-- YOUR OBJECTIVE --
Please repeat the listing exactly, starting at its first line and stopping after the line that contains "Target Product: JBoss EAP".
RECORDS SUPPLIED: Begin
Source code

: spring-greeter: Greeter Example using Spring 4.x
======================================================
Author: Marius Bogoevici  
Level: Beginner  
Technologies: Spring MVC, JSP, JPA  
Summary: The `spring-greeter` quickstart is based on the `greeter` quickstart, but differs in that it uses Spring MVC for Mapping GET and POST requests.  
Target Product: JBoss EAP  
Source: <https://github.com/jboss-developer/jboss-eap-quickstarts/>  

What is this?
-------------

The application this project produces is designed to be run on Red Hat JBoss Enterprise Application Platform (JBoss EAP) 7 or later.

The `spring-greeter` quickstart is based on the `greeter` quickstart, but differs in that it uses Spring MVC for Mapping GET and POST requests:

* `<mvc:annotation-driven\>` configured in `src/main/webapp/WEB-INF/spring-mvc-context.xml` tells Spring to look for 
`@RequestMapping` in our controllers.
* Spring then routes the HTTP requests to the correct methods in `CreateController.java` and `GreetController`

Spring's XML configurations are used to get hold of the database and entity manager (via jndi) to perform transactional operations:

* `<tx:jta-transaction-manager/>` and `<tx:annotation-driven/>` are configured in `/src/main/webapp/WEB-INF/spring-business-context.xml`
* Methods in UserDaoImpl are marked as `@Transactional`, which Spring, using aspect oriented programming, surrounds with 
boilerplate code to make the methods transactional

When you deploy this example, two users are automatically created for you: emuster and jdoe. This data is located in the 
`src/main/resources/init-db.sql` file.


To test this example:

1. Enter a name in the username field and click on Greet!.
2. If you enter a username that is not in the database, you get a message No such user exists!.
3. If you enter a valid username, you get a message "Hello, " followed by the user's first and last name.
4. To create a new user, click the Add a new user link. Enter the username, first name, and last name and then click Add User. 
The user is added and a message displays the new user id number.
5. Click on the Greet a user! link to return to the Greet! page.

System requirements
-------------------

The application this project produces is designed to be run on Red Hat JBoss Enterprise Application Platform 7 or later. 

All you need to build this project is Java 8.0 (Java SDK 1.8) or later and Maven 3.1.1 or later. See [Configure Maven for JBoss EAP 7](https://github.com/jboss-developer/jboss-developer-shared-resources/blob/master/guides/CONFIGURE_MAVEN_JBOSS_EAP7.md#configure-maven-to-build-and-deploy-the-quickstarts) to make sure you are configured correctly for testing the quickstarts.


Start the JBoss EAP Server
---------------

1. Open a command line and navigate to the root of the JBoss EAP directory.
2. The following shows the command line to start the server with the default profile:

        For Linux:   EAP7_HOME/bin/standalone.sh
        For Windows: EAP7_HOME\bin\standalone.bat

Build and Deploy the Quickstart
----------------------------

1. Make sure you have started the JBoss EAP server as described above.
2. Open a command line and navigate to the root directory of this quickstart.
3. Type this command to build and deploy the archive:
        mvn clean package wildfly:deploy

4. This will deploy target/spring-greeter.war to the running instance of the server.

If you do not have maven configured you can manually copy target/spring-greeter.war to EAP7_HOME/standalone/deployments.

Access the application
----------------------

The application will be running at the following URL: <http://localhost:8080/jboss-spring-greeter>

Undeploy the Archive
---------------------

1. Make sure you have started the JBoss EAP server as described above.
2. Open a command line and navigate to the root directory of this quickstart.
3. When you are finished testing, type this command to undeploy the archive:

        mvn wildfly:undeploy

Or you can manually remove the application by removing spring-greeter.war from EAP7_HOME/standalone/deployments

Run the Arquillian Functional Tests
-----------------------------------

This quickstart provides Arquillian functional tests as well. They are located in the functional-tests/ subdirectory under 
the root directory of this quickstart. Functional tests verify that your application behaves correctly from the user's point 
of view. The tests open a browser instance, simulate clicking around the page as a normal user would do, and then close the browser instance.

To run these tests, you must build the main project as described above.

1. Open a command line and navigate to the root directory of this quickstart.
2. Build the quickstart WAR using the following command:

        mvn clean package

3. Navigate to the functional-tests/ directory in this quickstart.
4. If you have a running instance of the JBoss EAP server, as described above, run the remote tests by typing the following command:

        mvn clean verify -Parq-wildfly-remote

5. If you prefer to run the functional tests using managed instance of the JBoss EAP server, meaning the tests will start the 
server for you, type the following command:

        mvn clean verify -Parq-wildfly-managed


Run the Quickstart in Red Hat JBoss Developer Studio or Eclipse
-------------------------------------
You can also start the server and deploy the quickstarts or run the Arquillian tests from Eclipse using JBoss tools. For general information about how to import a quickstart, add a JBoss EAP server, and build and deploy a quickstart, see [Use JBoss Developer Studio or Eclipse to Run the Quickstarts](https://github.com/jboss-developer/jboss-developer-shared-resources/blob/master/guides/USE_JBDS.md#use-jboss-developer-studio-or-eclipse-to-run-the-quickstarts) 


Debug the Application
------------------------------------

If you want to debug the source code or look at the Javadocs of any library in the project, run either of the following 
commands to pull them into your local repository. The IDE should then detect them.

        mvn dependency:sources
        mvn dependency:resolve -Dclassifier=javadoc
RECORDS SUPPLIED: End
-- RESPONSE TO THIS TASK --
Source code

: spring-greeter: Greeter Example using Spring 4.x
======================================================
Author: Marius Bogoevici  
Level: Beginner  
Technologies: Spring MVC, JSP, JPA  
Summary: The `spring-greeter` quickstart is based on the `greeter` quickstart, but differs in that it uses Spring MVC for Mapping GET and POST requests.  
Target Product: JBoss EAP  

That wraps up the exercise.